Another example of the Rehnquist Court’s conservative ideology is California v. Greenwood (1988), which ruled that a warrant was unnecessary to search a garbage can left on the curb for pickup. This decision was based on the Court’s view that people do not have a reasonable expectation of privacy in items that they have discarded and that the police are, therefore, free to search such items without a warrant. This ruling was widely criticized by civil libertarians, who argued that it undermined the Fourth Amendment’s protection against unreasonable searches and seizures.
These exclusions and limitations on federal power were celebrated by conservatives, who saw them as strengthening the police’s ability to do their job and promoting law and order. Liberals, on the other hand, mourned these decisions as eroding hard-won civil liberties and creating a legal system that was less protective of individual rights. Despite this ideological divide, it is essential to note that the Rehnquist Court’s decisions were not necessarily aligned with the political affiliations of the judges or the presidents who appointed them. Instead, they reflected a particular interpretation of the Constitution and the role of the federal government espoused by the conservative legal movement of the time.

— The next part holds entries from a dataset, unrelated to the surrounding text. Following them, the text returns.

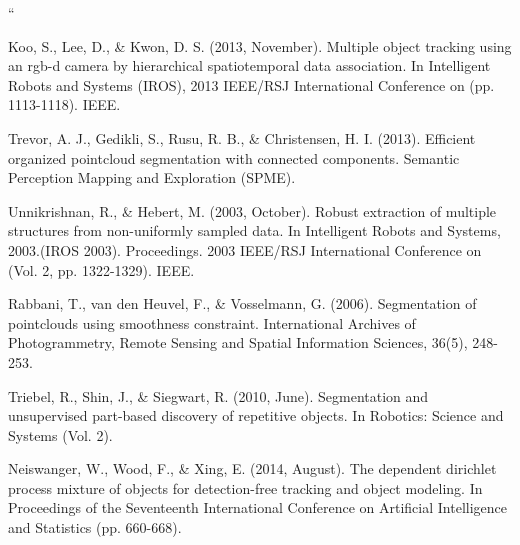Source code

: \documentclass[twoside,hidelinks]{article}
\begin{document}
\begin{thebibliography}{9}




``

\newblock Koo, S., Lee, D., \& Kwon, D. S. (2013, November). Multiple object tracking using an rgb-d camera by hierarchical spatiotemporal data association. In Intelligent Robots and Systems (IROS), 2013 IEEE/RSJ International Conference on (pp. 1113-1118). IEEE.

\newblock Trevor, A. J., Gedikli, S., Rusu, R. B., \& Christensen, H. I. (2013). Efficient organized pointcloud segmentation with connected components. Semantic Perception Mapping and Exploration (SPME).

\newblock Unnikrishnan, R., \& Hebert, M. (2003, October). Robust extraction of multiple structures from non-uniformly sampled data. In Intelligent Robots and Systems, 2003.(IROS 2003). Proceedings. 2003 IEEE/RSJ International Conference on (Vol. 2, pp. 1322-1329). IEEE. 

\newblock Rabbani, T., van den Heuvel, F., \& Vosselmann, G. (2006). Segmentation of pointclouds using smoothness constraint. International Archives of Photogrammetry, Remote Sensing and Spatial Information Sciences, 36(5), 248-253.

\newblock Triebel, R., Shin, J., \& Siegwart, R. (2010, June). Segmentation and unsupervised part-based discovery of repetitive objects. In Robotics: Science and Systems (Vol. 2).

\newblock Neiswanger, W., Wood, F., \& Xing, E. (2014, August). The dependent dirichlet process mixture of objects for detection-free tracking and object modeling. In Proceedings of the Seventeenth International Conference on Artificial Intelligence and Statistics (pp. 660-668).


\end{thebibliography}
\end{document}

The modern courts after the Rehnquist Court (1986-2005) have continued the trend of being ideologically divided between liberal and conservative justices. For example, the current court is often characterized as having a 6-3 conservative majority due to the appointments made by former President Donald Trump.
Carpenter v. United States (2018) is a recent case that illustrates this divide. The court held that the government’s warrantless acquisition of a criminal suspect’s cell phone location data violated the Fourth Amendment. In a 5-4 decision, the court ruled that individuals have a reasonable expectation of privacy in their cell phone location data and that the government must obtain a warrant before accessing it. The decision was widely hailed as a victory for privacy and civil liberties advocates.
Another recent case, Kansas v. Glover (2020), demonstrates the conservative trend in the court’s criminal justice decisions. In this case, the court held that a police officer’s reasonable suspicion that the registered owner of a vehicle was driving it, even if the officer did not know for sure who was driving, was sufficient to justify a traffic stop. The decision was seen as a victory for law enforcement and a narrowing of Fourth Amendment protections.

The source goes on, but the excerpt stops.